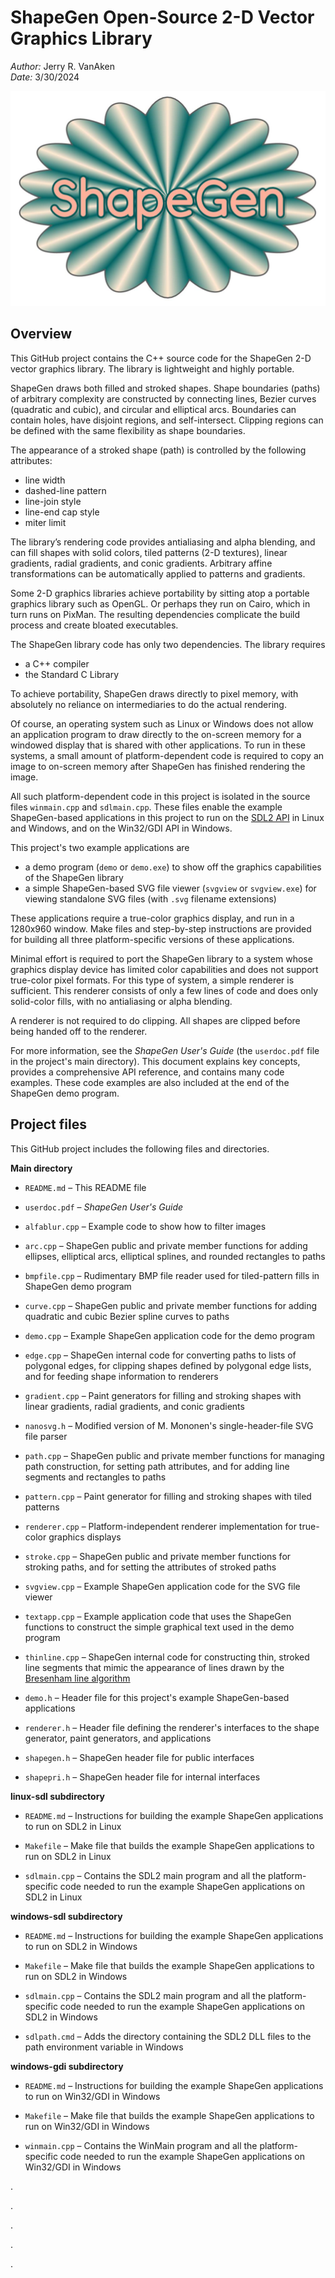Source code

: # ShapeGen Open-Source 2-D Vector Graphics Library

_Author:_ Jerry R. VanAken  
_Date:_ 3/30/2024

![Conic gradient example](/data/logo.jpg?raw=true)

## Overview

This GitHub project contains the C++ source code for the ShapeGen 2-D vector graphics library. The library is lightweight and highly portable.

ShapeGen draws both filled and stroked shapes. Shape boundaries (paths) of arbitrary complexity are constructed by connecting lines, Bezier curves (quadratic and cubic), and circular and elliptical arcs. Boundaries can contain holes, have disjoint regions, and self-intersect. Clipping regions can be defined with the same flexibility as shape boundaries.

The appearance of a stroked shape (path) is controlled by the following attributes:
* line width
* dashed-line pattern
* line-join style
* line-end cap style
* miter limit

The library’s rendering code provides antialiasing and alpha blending, and can fill shapes with solid colors, tiled patterns (2-D textures), linear gradients, radial gradients, and conic gradients. Arbitrary affine transformations can be automatically applied to patterns and gradients.

Some 2-D graphics libraries achieve portability by sitting atop a portable graphics library such as OpenGL. Or perhaps they run on Cairo, which in turn runs on PixMan. The resulting dependencies complicate the build process and create bloated executables.

The ShapeGen library code has only two dependencies. The library requires
* a C++ compiler
* the Standard C Library

To achieve portability, ShapeGen draws directly to pixel memory, with absolutely no reliance on intermediaries to do the actual rendering.

Of course, an operating system such as Linux or Windows does not allow an application program to draw directly to the on-screen memory for a windowed display that is shared with other applications. To run in these systems, a small amount of platform-dependent code is required to copy an image to on-screen memory after ShapeGen has finished rendering the image.

All such platform-dependent code in this project is isolated in the source files `winmain.cpp` and `sdlmain.cpp`. These files enable the example ShapeGen-based applications in this project to run on the [SDL2 API](https://wiki.libsdl.org/) in Linux and Windows, and on the Win32/GDI API in Windows.

This project's two example applications are
* a demo program (`demo` or `demo.exe`) to show off the graphics capabilities of the ShapeGen library
* a simple ShapeGen-based SVG file viewer (`svgview` or `svgview.exe`) for viewing standalone SVG files (with `.svg` filename extensions)

These applications require a true-color graphics display, and run in a 1280x960 window. Make files and step-by-step instructions are provided for building all three platform-specific versions of these applications.

Minimal effort is required to port the ShapeGen library to a system whose graphics display device has limited color capabilities and does not support true-color pixel formats. For this type of system, a simple renderer is sufficient. This renderer consists of only a few lines of code and does only solid-color fills, with no antialiasing or alpha blending. 

A renderer is not required to do clipping. All shapes are clipped before being handed off to the renderer.

For more information, see the _ShapeGen User's Guide_ (the `userdoc.pdf` file in the project's main directory). This document explains key concepts, provides a comprehensive API reference, and contains many code examples. These code examples are also included at the end of the ShapeGen demo program.

## Project files

This GitHub project includes the following files and directories.

**Main directory**

* `README.md` &ndash; This README file

* `userdoc.pdf` &ndash; _ShapeGen User's Guide_

* `alfablur.cpp` &ndash; Example code to show how to filter images

* `arc.cpp` &ndash; ShapeGen public and private member functions for adding ellipses, elliptical arcs, elliptical splines, and rounded rectangles to paths

* `bmpfile.cpp` &ndash; Rudimentary BMP file reader used for tiled-pattern fills in ShapeGen demo program

* `curve.cpp` &ndash; ShapeGen public and private member functions for adding quadratic and cubic Bezier spline curves to paths
 
* `demo.cpp` &ndash; Example ShapeGen application code for the demo program
 
* `edge.cpp` &ndash; ShapeGen internal code for converting paths to lists of polygonal edges, for clipping shapes defined by polygonal edge lists, and for feeding shape information to renderers

* `gradient.cpp` &ndash; Paint generators for filling and stroking shapes with linear gradients, radial gradients, and conic gradients

* `nanosvg.h` &ndash; Modified version of M. Mononen's single-header-file SVG file parser
 
* `path.cpp` &ndash; ShapeGen public and private member functions for managing path construction, for setting path attributes, and for adding line segments and rectangles to paths

* `pattern.cpp` &ndash; Paint generator for filling and stroking shapes with tiled patterns

* `renderer.cpp` &ndash; Platform-independent renderer implementation for true-color graphics displays

* `stroke.cpp` &ndash; ShapeGen public and private member functions for stroking paths, and for setting the attributes of stroked paths

* `svgview.cpp` &ndash; Example ShapeGen application code for the SVG file viewer
 
* `textapp.cpp` &ndash; Example application code that uses the ShapeGen functions to construct the simple graphical text used in the demo program
 
* `thinline.cpp` &ndash; ShapeGen internal code for constructing thin, stroked line segments that mimic the appearance of lines drawn by the [Bresenham line algorithm](https://en.wikipedia.org/wiki/Bresenham's_line_algorithm)
 
* `demo.h` &ndash; Header file for this project's example ShapeGen-based applications

* `renderer.h` &ndash; Header file defining the renderer's interfaces to the shape generator, paint generators, and applications
 
* `shapegen.h` &ndash; ShapeGen header file for public interfaces
 
* `shapepri.h` &ndash; ShapeGen header file for internal interfaces

**linux-sdl subdirectory**

* `README.md` &ndash; Instructions for building the example ShapeGen applications to run on SDL2 in Linux

* `Makefile` &ndash; Make file that builds the example ShapeGen applications to run on SDL2 in Linux

* `sdlmain.cpp` &ndash; Contains the SDL2 main program and all the platform-specific code needed to run the example ShapeGen applications on SDL2 in Linux

**windows-sdl subdirectory**

* `README.md` &ndash; Instructions for building the example ShapeGen applications to run on SDL2 in Windows

* `Makefile` &ndash; Make file that builds the example ShapeGen applications to run on SDL2 in Windows

* `sdlmain.cpp` &ndash; Contains the SDL2 main program and all the platform-specific code needed to run the example ShapeGen applications on SDL2 in Windows

* `sdlpath.cmd` &ndash; Adds the directory containing the SDL2 DLL files to the path environment variable in Windows

**windows-gdi subdirectory**

* `README.md` &ndash; Instructions for building the example ShapeGen applications to run on Win32/GDI in Windows

* `Makefile` &ndash; Make file that builds the example ShapeGen applications to run on Win32/GDI in Windows

* `winmain.cpp` &ndash; Contains the WinMain program and all the platform-specific code needed to run the example ShapeGen applications on Win32/GDI in Windows

.

.

.

.

.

§ **EXERCISE PROMPT**: Show each line of the material holding "Makefile".

§ **REPLY**:
* `Makefile` &ndash; Make file that builds the example ShapeGen applications to run on SDL2 in Linux
* `Makefile` &ndash; Make file that builds the example ShapeGen applications to run on SDL2 in Windows
* `Makefile` &ndash; Make file that builds the example ShapeGen applications to run on Win32/GDI in Windows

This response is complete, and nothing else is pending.